Task details | Each line below that contains the word "endpoint" must be copied.

Dataset extract |
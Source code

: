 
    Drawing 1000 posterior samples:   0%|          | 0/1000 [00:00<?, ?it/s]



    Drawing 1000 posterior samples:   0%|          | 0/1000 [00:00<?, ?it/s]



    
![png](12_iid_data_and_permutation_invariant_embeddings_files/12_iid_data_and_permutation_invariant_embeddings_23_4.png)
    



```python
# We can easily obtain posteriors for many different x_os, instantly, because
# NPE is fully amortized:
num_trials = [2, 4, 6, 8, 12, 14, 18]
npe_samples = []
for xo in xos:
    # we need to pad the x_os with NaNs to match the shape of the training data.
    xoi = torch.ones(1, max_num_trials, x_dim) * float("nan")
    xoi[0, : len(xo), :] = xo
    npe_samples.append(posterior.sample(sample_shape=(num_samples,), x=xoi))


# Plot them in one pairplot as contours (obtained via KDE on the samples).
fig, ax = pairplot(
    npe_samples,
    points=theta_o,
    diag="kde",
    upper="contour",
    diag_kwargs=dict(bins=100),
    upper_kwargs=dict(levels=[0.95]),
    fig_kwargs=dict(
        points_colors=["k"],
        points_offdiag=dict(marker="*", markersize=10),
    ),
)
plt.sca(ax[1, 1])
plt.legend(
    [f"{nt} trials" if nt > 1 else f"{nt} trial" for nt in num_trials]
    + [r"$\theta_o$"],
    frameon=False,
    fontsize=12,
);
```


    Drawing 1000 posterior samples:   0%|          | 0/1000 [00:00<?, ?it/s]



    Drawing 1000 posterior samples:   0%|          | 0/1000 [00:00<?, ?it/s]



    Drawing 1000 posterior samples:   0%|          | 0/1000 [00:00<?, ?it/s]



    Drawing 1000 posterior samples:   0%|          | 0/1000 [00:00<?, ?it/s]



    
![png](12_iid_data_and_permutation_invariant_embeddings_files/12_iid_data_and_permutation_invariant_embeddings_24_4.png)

--

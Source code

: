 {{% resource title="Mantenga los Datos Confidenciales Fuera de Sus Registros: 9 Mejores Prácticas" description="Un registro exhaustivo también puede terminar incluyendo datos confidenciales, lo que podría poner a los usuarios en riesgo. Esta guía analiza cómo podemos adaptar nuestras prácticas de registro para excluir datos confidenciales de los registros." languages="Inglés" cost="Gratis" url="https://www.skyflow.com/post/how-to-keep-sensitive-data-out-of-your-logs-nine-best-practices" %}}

---

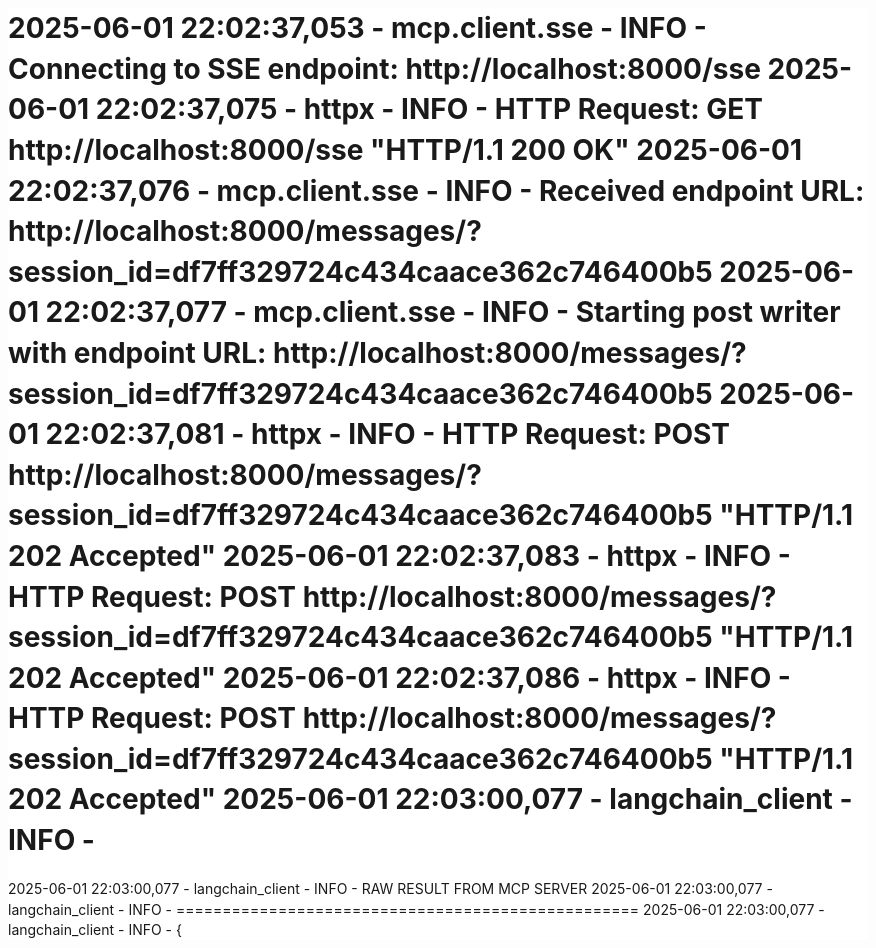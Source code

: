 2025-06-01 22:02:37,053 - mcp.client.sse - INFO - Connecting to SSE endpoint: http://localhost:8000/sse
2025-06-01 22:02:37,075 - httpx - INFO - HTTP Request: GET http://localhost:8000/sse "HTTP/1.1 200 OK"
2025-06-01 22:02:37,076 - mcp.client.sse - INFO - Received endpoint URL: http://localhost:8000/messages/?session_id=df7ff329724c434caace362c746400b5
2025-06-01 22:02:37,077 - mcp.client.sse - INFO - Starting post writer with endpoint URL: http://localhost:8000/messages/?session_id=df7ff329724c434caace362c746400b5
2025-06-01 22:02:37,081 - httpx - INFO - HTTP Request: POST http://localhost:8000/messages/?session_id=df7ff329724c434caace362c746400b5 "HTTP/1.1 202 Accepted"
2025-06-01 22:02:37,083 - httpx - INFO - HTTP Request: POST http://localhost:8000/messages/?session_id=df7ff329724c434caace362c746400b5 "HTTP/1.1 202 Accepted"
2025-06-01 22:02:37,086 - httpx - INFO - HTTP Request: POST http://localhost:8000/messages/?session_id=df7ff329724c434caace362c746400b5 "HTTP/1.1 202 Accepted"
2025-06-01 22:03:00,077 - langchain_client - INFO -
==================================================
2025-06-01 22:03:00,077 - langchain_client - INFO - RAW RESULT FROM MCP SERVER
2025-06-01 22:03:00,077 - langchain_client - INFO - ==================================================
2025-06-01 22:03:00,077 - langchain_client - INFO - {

Output of the exercise |
: 2025-06-01 22:02:37,053 - mcp.client.sse - INFO - Connecting to SSE endpoint: http://localhost:8000/sse
2025-06-01 22:02:37,076 - mcp.client.sse - INFO - Received endpoint URL: http://localhost:8000/messages/?session_id=df7ff329724c434caace362c746400b5
2025-06-01 22:02:37,077 - mcp.client.sse - INFO - Starting post writer with endpoint URL: http://localhost:8000/messages/?session_id=df7ff329724c434caace362c746400b5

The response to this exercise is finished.